Gather, from the data below, each line in which the word "This" occurs.

━━━━━━━━

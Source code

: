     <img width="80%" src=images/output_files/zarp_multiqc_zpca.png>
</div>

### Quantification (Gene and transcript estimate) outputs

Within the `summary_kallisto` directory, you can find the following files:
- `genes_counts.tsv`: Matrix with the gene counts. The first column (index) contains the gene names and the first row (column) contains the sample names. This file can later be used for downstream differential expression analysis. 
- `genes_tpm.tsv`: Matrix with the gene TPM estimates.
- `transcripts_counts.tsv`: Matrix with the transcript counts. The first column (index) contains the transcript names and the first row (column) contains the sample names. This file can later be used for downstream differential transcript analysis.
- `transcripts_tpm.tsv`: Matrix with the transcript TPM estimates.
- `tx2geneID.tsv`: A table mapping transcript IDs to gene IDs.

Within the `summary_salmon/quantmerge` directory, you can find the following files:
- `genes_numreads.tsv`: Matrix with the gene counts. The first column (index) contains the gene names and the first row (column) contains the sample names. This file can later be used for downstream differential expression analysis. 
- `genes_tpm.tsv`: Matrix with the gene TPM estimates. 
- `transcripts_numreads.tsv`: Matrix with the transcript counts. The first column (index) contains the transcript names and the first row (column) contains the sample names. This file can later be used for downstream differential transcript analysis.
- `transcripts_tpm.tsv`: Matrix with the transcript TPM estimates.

━━━━━━━━

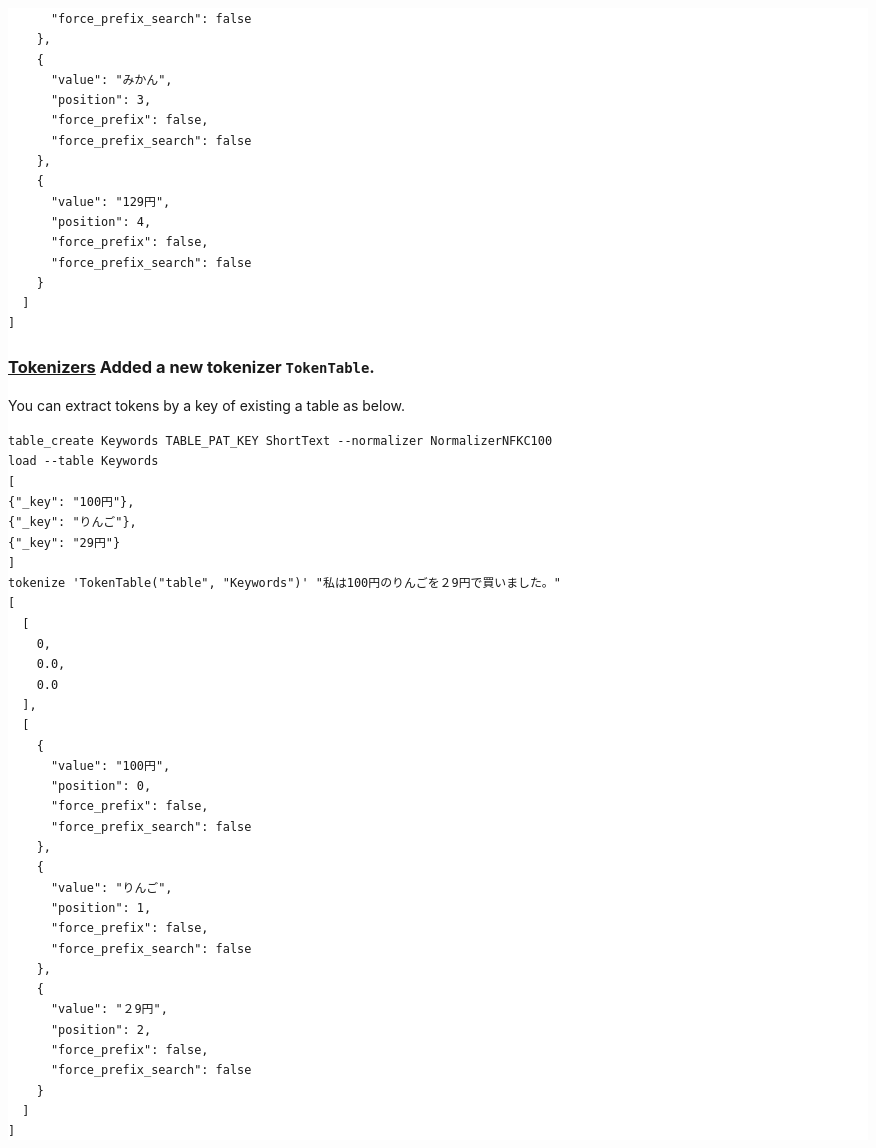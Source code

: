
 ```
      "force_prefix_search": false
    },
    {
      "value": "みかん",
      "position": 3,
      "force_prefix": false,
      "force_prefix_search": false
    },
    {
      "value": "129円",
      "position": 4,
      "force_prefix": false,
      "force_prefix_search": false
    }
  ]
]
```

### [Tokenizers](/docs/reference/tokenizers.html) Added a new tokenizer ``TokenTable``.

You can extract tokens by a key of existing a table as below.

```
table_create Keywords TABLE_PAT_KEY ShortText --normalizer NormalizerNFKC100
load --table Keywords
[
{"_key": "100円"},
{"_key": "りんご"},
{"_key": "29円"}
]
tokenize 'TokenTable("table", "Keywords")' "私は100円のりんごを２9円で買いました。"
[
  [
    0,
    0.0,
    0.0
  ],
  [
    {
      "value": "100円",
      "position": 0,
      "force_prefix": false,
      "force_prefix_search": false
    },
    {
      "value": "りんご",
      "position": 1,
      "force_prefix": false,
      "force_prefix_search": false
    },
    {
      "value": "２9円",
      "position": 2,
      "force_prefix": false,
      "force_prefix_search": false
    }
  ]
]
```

━━━━━━━━

■ **Finished task**
- `genes_counts.tsv`: Matrix with the gene counts. The first column (index) contains the gene names and the first row (column) contains the sample names. This file can later be used for downstream differential expression analysis. 
- `transcripts_counts.tsv`: Matrix with the transcript counts. The first column (index) contains the transcript names and the first row (column) contains the sample names. This file can later be used for downstream differential transcript analysis.
- `genes_numreads.tsv`: Matrix with the gene counts. The first column (index) contains the gene names and the first row (column) contains the sample names. This file can later be used for downstream differential expression analysis. 
- `transcripts_numreads.tsv`: Matrix with the transcript counts. The first column (index) contains the transcript names and the first row (column) contains the sample names. This file can later be used for downstream differential transcript analysis.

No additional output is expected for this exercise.